Comment sommes-nous ce que nous sommes ?...
26/04/2008

De Manus, le 26/04/2008 : « Se juge-t-on les uns les autres par rapport à notre inconscient ? Le physique étant exclu, qu'est ce qui nous différencie ? Je vous explique ma démarche : depuis mon cours de philosophie sur la conscience (je suis en terminale S) quelques questions me préoccupent. Si la conscience est la capacité de se remettre en question, qu'elle soit synonyme de choix, ou encore qu'elle représente une pensée véritablement connue qui soit plus présente que les autres dans notre esprit, qu'est-ce qu'alors que l'inconscience ? On traduit souvent l'inconscience par l'habitude, qui ne nécessite pas de réflexion, donc de choix, mais on l'utilise aussi pour expliquer les fonctionnements et dysfonctionnements de l'esprit. Il semble donc que l'on se sert de notre inconscient tout le temps, ne serait-ce qu'avec nos réflexes, pour marcher, parler, se souvenir. Cependant la mémoire me pose quelques problèmes : c'est grâce à la raison que l'on remplit notre mémoire, à l'aide de déductions, d'analyses et de comparaisons. Le raisonnement implique des choix, donc la conscience. Mais lorsqu'une autre pensée vient remplacer celle du raisonnement à peine fondé, celui-ci est aussitôt "enfoui" dans la mémoire inconsciente, sinon il y aurait bien entendu énormément de choses à penser. Ainsi comment récupère-t-on nos souvenirs ? L'inconscient nous livre-t-il quelques morceaux mélangés, triés par la conscience ? Quelles sont ces idées qui nous viennent de "nulle part" lorsque l'on tente de faire ce tri ? Nos facilités dans certains domaines (musique, mathématiques, littérature, culture, ...) sont-elles les conséquences de la mémoire traitée par l'inconscient ? La psychanalyse a-t-elle un rapport ? Et enfin, sommes-nous susceptibles d'être jugés par notre inconscient ? Voici en quelques lignes mon problème... Peut être me suis-je trompé dans tout ce raisonnement, car je n'ai pas bien approfondi (trop long) et que la philosophie est toute nouvelle pour moi. C'est d'ailleurs pourquoi je vous fais part de mon problème car il me manque la connaissances de quelques oeuvres pour m'aider à le résoudre, comme par exemple la psychanalyse de Freud.

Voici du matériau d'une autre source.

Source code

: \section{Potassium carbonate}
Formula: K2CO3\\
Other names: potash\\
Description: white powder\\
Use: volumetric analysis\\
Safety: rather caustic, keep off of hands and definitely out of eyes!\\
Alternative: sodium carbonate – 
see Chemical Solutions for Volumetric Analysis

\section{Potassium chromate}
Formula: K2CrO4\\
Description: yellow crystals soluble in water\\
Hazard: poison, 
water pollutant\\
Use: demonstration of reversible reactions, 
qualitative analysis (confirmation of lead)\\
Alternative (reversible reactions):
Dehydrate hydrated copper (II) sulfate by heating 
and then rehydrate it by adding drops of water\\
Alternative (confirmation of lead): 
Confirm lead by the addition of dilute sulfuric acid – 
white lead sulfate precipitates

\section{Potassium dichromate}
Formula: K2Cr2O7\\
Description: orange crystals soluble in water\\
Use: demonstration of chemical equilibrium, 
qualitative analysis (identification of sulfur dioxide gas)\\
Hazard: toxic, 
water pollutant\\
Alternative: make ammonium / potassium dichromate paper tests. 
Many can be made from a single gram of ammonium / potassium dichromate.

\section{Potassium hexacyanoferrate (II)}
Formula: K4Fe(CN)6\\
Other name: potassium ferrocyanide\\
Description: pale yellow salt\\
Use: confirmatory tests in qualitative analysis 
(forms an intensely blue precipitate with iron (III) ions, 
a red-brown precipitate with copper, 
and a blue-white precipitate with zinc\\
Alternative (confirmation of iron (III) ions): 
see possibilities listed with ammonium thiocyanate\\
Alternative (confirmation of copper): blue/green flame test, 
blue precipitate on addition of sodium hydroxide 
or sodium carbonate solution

J'espère que vous porterez de l'attention à mon sujet, et vous en remercie d'avance.
»

=> 02/05/08 : Bonjour Manus. J 'y porte de l'attention. Je vais tâcher de vous répondre aussi simplement que possible.

Si je comprends bien votre message, il revient à demander ce qui fait que nous sommes ce que nous sommes. Quelle est la part de la mémoire dans notre identité — et si cette mémoire ne serait pas inconsciente ? ...Vaste question, vous en conviendrez !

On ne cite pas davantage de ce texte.